**WORK REQUIRED:** Lines from the listing that hold the string "psData" are what you should return.

**SOURCE RECORDS:**
┏━━

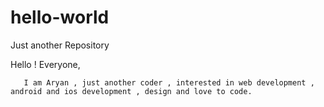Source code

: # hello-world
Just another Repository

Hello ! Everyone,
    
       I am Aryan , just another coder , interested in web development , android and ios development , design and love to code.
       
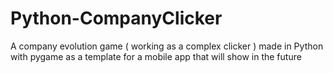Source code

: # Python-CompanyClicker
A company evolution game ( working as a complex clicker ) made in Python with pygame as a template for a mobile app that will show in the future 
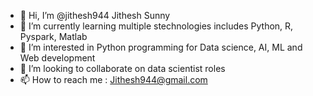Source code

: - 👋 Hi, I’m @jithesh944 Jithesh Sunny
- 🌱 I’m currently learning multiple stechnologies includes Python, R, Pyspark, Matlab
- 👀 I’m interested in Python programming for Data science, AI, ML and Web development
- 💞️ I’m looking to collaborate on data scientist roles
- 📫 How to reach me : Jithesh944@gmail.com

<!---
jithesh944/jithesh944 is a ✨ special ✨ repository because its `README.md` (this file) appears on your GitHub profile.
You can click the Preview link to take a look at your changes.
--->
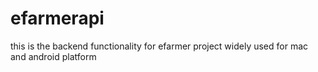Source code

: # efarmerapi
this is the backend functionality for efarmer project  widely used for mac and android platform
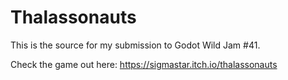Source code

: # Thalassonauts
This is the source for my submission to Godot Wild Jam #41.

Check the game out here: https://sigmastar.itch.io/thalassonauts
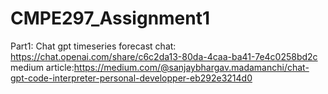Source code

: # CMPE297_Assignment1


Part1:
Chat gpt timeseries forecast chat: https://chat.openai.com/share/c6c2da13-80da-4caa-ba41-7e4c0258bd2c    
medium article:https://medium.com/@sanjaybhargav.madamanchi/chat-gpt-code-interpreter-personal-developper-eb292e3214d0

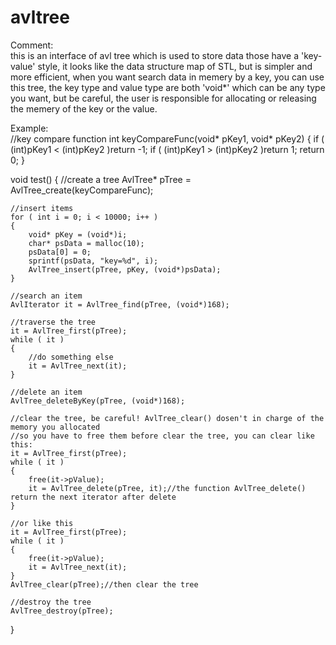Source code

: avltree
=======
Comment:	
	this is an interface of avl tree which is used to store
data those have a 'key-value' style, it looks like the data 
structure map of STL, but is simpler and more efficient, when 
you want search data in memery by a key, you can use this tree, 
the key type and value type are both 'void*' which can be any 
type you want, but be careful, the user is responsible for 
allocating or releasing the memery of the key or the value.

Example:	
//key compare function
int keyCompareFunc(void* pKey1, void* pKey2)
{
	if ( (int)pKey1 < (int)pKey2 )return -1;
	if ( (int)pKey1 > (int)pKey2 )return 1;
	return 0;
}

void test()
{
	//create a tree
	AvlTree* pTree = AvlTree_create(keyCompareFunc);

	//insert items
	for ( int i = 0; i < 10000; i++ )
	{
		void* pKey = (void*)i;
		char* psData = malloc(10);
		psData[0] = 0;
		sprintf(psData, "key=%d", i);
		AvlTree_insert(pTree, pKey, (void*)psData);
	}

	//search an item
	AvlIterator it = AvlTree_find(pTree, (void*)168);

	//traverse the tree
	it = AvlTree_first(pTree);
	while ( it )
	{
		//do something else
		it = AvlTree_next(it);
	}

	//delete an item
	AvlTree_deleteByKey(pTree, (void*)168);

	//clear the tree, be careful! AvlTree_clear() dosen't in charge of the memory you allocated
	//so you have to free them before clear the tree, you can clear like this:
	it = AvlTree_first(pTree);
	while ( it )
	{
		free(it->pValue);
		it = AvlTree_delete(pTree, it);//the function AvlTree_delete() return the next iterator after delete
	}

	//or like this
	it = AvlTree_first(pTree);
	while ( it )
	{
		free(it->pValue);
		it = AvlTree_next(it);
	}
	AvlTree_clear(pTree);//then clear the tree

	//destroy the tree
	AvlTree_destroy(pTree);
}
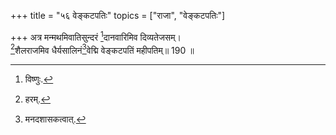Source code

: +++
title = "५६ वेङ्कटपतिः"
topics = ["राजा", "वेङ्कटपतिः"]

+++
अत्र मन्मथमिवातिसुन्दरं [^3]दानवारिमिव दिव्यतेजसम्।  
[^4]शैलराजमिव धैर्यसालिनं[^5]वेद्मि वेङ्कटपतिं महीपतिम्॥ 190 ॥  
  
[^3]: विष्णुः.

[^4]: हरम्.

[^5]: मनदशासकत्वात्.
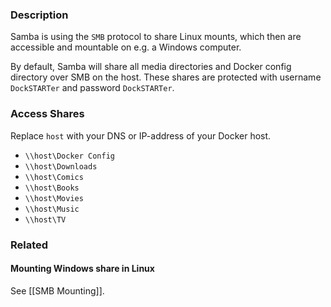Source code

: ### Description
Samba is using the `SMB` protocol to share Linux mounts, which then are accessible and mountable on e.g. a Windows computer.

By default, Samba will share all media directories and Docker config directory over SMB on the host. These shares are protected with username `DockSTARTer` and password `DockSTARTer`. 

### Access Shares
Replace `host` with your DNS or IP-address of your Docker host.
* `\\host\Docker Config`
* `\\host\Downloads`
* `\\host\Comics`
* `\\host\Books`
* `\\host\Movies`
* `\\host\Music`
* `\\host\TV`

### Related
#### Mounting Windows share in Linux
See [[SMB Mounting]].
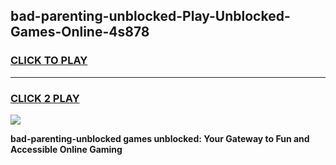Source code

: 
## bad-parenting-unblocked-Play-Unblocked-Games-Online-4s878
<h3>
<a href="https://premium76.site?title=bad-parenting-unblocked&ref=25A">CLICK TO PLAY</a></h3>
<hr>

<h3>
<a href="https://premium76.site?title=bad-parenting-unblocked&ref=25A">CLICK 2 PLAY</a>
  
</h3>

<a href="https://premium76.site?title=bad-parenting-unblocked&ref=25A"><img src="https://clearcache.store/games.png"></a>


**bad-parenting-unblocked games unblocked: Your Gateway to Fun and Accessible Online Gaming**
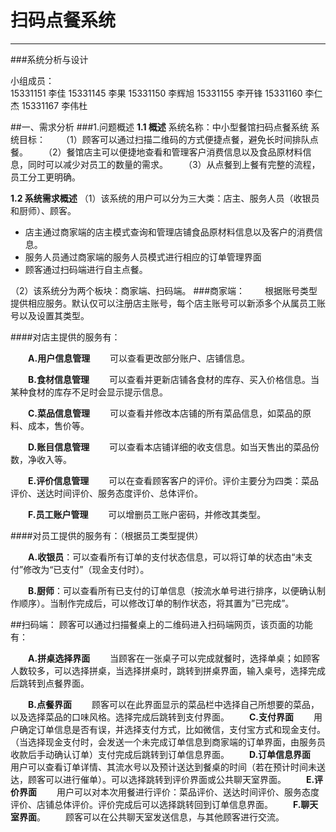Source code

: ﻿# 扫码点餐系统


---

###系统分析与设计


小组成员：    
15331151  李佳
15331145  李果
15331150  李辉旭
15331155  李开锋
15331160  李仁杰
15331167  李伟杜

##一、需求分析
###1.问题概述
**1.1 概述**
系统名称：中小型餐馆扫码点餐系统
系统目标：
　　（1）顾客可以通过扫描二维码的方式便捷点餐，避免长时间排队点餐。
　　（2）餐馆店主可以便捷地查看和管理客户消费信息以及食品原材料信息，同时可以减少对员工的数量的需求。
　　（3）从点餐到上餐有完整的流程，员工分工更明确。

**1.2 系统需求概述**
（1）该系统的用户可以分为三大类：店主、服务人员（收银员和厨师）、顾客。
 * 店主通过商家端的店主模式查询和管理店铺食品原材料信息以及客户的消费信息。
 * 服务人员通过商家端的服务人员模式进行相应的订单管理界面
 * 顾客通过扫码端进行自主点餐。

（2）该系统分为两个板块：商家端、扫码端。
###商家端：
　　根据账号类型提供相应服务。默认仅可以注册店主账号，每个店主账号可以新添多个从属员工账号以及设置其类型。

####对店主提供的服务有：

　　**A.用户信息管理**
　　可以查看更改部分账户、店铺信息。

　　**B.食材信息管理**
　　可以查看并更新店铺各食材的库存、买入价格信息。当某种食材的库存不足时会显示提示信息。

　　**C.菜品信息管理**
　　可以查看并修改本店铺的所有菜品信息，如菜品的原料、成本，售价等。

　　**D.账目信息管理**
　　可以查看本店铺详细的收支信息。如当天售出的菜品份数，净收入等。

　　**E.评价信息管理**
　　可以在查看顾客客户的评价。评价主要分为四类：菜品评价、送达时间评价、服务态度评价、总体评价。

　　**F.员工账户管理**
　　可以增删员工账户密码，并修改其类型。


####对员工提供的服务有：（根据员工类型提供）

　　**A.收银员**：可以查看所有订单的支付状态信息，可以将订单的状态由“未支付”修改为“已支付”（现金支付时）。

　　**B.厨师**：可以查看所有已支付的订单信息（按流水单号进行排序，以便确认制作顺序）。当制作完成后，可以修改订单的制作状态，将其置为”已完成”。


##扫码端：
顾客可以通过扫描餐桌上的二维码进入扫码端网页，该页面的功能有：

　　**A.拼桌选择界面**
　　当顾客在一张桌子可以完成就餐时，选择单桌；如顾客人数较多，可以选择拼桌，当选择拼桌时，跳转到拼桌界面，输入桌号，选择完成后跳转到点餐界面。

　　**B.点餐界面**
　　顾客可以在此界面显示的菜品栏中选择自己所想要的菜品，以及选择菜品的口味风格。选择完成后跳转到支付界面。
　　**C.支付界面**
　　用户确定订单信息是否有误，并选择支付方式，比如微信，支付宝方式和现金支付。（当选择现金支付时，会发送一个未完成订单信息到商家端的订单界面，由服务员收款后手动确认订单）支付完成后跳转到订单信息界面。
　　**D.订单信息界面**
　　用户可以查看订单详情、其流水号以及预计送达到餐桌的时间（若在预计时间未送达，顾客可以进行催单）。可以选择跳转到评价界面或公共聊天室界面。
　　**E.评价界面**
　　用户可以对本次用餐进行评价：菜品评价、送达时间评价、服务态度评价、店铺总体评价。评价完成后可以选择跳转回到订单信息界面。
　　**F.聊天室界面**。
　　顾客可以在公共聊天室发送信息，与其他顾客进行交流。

┗━━
┏━━

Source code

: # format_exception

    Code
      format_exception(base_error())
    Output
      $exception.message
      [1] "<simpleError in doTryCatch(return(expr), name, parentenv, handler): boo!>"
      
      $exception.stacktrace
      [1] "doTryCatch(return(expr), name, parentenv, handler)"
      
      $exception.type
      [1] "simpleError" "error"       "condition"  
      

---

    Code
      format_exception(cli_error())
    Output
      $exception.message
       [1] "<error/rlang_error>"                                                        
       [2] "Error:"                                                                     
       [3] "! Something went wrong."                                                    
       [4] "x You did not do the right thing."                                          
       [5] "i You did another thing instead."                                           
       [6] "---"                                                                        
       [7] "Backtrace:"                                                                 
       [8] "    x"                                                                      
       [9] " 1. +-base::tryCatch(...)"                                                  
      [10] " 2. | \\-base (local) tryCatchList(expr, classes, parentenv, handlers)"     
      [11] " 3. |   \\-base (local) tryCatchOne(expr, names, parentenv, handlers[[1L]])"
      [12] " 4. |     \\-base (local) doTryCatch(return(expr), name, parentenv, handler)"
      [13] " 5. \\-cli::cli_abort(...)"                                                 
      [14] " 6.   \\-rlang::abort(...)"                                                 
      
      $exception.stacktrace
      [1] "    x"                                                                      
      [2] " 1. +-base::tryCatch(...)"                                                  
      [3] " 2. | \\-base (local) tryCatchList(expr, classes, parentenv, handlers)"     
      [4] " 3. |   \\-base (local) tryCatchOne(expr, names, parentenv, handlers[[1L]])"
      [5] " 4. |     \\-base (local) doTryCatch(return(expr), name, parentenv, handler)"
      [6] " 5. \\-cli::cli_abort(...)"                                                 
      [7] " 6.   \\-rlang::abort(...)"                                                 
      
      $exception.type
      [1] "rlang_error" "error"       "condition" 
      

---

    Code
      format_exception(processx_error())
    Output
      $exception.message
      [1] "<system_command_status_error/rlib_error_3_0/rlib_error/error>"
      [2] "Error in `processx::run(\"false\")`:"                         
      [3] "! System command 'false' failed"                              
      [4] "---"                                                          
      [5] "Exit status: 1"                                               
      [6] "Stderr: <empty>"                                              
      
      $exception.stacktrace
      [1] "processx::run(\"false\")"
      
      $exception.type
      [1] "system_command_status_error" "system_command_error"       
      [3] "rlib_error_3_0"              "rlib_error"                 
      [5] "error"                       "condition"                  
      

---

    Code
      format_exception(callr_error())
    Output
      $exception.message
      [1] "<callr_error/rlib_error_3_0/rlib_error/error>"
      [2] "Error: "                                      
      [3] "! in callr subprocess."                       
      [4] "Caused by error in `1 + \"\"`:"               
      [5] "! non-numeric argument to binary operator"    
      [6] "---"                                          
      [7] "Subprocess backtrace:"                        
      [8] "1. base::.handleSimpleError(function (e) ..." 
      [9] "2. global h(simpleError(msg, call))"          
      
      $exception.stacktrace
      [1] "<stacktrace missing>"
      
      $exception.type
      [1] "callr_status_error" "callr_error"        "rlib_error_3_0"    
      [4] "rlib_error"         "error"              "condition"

┗━━

**REPLY:**
		char* psData = malloc(10);
		psData[0] = 0;
		sprintf(psData, "key=%d", i);
		AvlTree_insert(pTree, pKey, (void*)psData);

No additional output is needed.